ASSIGNED TASK:
Take from the material every line that contains the word "pull".

EXTRACTED RECORDS:
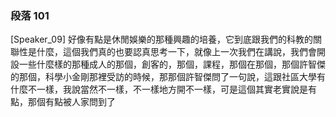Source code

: ### 段落 101

[Speaker_09] 好像有點是休閒娛樂的那種興趣的培養，它到底跟我們的科教的關聯性是什麼，這個我們真的也要認真思考一下，就像上一次我們在講說，我們會開設一些什麼樣的那種成人的那個，創客的，那個，課程，那個在那個，那個許智傑的那個，科學小金剛那裡受訪的時候，那那個許智傑問了一句說，這跟社區大學有什麼不一樣，我說當然不一樣，不一樣地方開不一樣，可是這個其實老實說是有點，那個有點被人家問到了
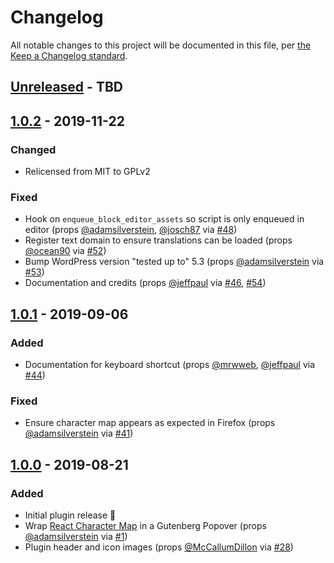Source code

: # Changelog

All notable changes to this project will be documented in this file, per [the Keep a Changelog standard](http://keepachangelog.com/).

## [Unreleased] - TBD

## [1.0.2] - 2019-11-22
### Changed
- Relicensed from MIT to GPLv2

### Fixed
- Hook on `enqueue_block_editor_assets` so script is only enqueued in editor (props [@adamsilverstein](https://github.com/adamsilverstein), [@josch87](https://github.com/josch87) via [#48](https://github.com/10up/insert-special-characters/pull/48))
- Register text domain to ensure translations can be loaded (props [@ocean90](https://github.com/ocean90) via [#52](https://github.com/10up/insert-special-characters/pull/52))
- Bump WordPress version "tested up to" 5.3 (props [@adamsilverstein](https://github.com/adamsilverstein) via [#53](https://github.com/10up/insert-special-characters/pull/53))
- Documentation and credits (props [@jeffpaul]() via [#46](https://github.com/10up/insert-special-characters/pull/46), [#54](https://github.com/10up/insert-special-characters/pull/54))

## [1.0.1] - 2019-09-06
### Added
- Documentation for keyboard shortcut (props [@mrwweb](https://github.com/mrwweb), [@jeffpaul](https://github.com/jeffpaul) via [#44](https://github.com/10up/insert-special-characters/pull/44))

### Fixed
- Ensure character map appears as expected in Firefox (props [@adamsilverstein](https://github.com/adamsilverstein) via [#41](https://github.com/10up/insert-special-characters/pull/41))

## [1.0.0] - 2019-08-21
### Added
- Initial plugin release 🎉
- Wrap [React Character Map](https://github.com/Dayjo/react-character-map) in a Gutenberg Popover (props [@adamsilverstein](https://github.com/adamsilverstein) via [#1](https://github.com/10up/insert-special-characters/pull/1))
- Plugin header and icon images (props [@McCallumDillon](https://github.com/McCallumDillon) via [#28](https://github.com/10up/insert-special-characters/pull/28))

[Unreleased]: https://github.com/10up/insert-special-characters/compare/master...develop
[1.0.2]: https://github.com/10up/insert-special-characters/compare/1.0.1...1.0.2
[1.0.1]: https://github.com/10up/insert-special-characters/compare/1.0.0...1.0.1
[1.0.0]: https://github.com/10up/insert-special-characters/releases/tag/1.0.0
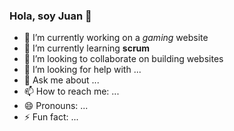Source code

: ### Hola, soy Juan 👋

<!--
**molinajuan/molinajuan** is a ✨ _special_ ✨ repository because its `README.md` (this file) appears on your GitHub profile.

Here are some ideas to get you started:
-->
- 🔭 I’m currently working on a *gaming* website
- 🌱 I’m currently learning **scrum**
- 👯 I’m looking to collaborate on building websites
- 🤔 I’m looking for help with ...
- 💬 Ask me about ...
- 📫 How to reach me: ...
- 😄 Pronouns: ...
- ⚡ Fun fact: ...

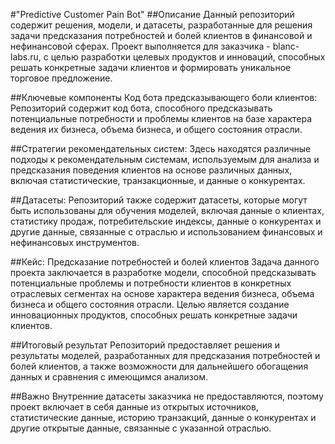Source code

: #"Predictive Customer Pain Bot"
##Описание
Данный репозиторий содержит решения, модели, и датасеты, разработанные для решения задачи предсказания потребностей и болей клиентов в финансовой и нефинансовой сферах. Проект выполняется для заказчика - blanc-labs.ru, с целью разработки целевых продуктов и инноваций, способных решать конкретные задачи клиентов и формировать уникальное торговое предложение.

##Ключевые компоненты
Код бота предсказывающего боли клиентов: Репозиторий содержит код бота, способного предсказывать потенциальные потребности и проблемы клиентов на базе характера ведения их бизнеса, объема бизнеса, и общего состояния отрасли.

##Стратегии рекомендательных систем: 
Здесь находятся различные подходы к рекомендательным системам, используемым для анализа и предсказания поведения клиентов на основе различных данных, включая статистические, транзакционные, и данные о конкурентах.

##Датасеты: 
Репозиторий также содержит датасеты, которые могут быть использованы для обучения моделей, включая данные о клиентах, статистику продаж, потребительские индексы, данные о конкурентах и другие данные, связанные с отраслью и использованием финансовых и нефинансовых инструментов.

##Кейс: Предсказание потребностей и болей клиентов
Задача данного проекта заключается в разработке модели, способной предсказывать потенциальные проблемы и потребности клиентов в конкретных отраслевых сегментах на основе характера ведения бизнеса, объема бизнеса и общего состояния отрасли. Целью является создание инновационных продуктов, способных решать конкретные задачи клиентов.

##Итоговый результат
Репозиторий предоставляет решения и результаты моделей, разработанных для предсказания потребностей и болей клиентов, а также возможности для дальнейшего обогащения данных и сравнения с имеющимся анализом.

##Важно
Внутренние датасеты заказчика не предоставляются, поэтому проект включает в себя данные из открытых источников, статистические данные, историю транзакций, данные о конкурентах и другие открытые данные, связанные с указанной отраслью.
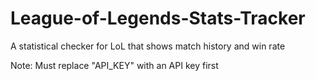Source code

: # League-of-Legends-Stats-Tracker
A statistical checker for LoL that shows match history and win rate

Note: Must replace "API_KEY" with an API key first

TASK OUTPUT:
- Hook on `enqueue_block_editor_assets` so script is only enqueued in editor (props [@adamsilverstein](https://github.com/adamsilverstein), [@josch87](https://github.com/josch87) via [#48](https://github.com/10up/insert-special-characters/pull/48))
- Register text domain to ensure translations can be loaded (props [@ocean90](https://github.com/ocean90) via [#52](https://github.com/10up/insert-special-characters/pull/52))
- Bump WordPress version "tested up to" 5.3 (props [@adamsilverstein](https://github.com/adamsilverstein) via [#53](https://github.com/10up/insert-special-characters/pull/53))
- Documentation and credits (props [@jeffpaul]() via [#46](https://github.com/10up/insert-special-characters/pull/46), [#54](https://github.com/10up/insert-special-characters/pull/54))
- Documentation for keyboard shortcut (props [@mrwweb](https://github.com/mrwweb), [@jeffpaul](https://github.com/jeffpaul) via [#44](https://github.com/10up/insert-special-characters/pull/44))
- Ensure character map appears as expected in Firefox (props [@adamsilverstein](https://github.com/adamsilverstein) via [#41](https://github.com/10up/insert-special-characters/pull/41))
- Wrap [React Character Map](https://github.com/Dayjo/react-character-map) in a Gutenberg Popover (props [@adamsilverstein](https://github.com/adamsilverstein) via [#1](https://github.com/10up/insert-special-characters/pull/1))
- Plugin header and icon images (props [@McCallumDillon](https://github.com/McCallumDillon) via [#28](https://github.com/10up/insert-special-characters/pull/28))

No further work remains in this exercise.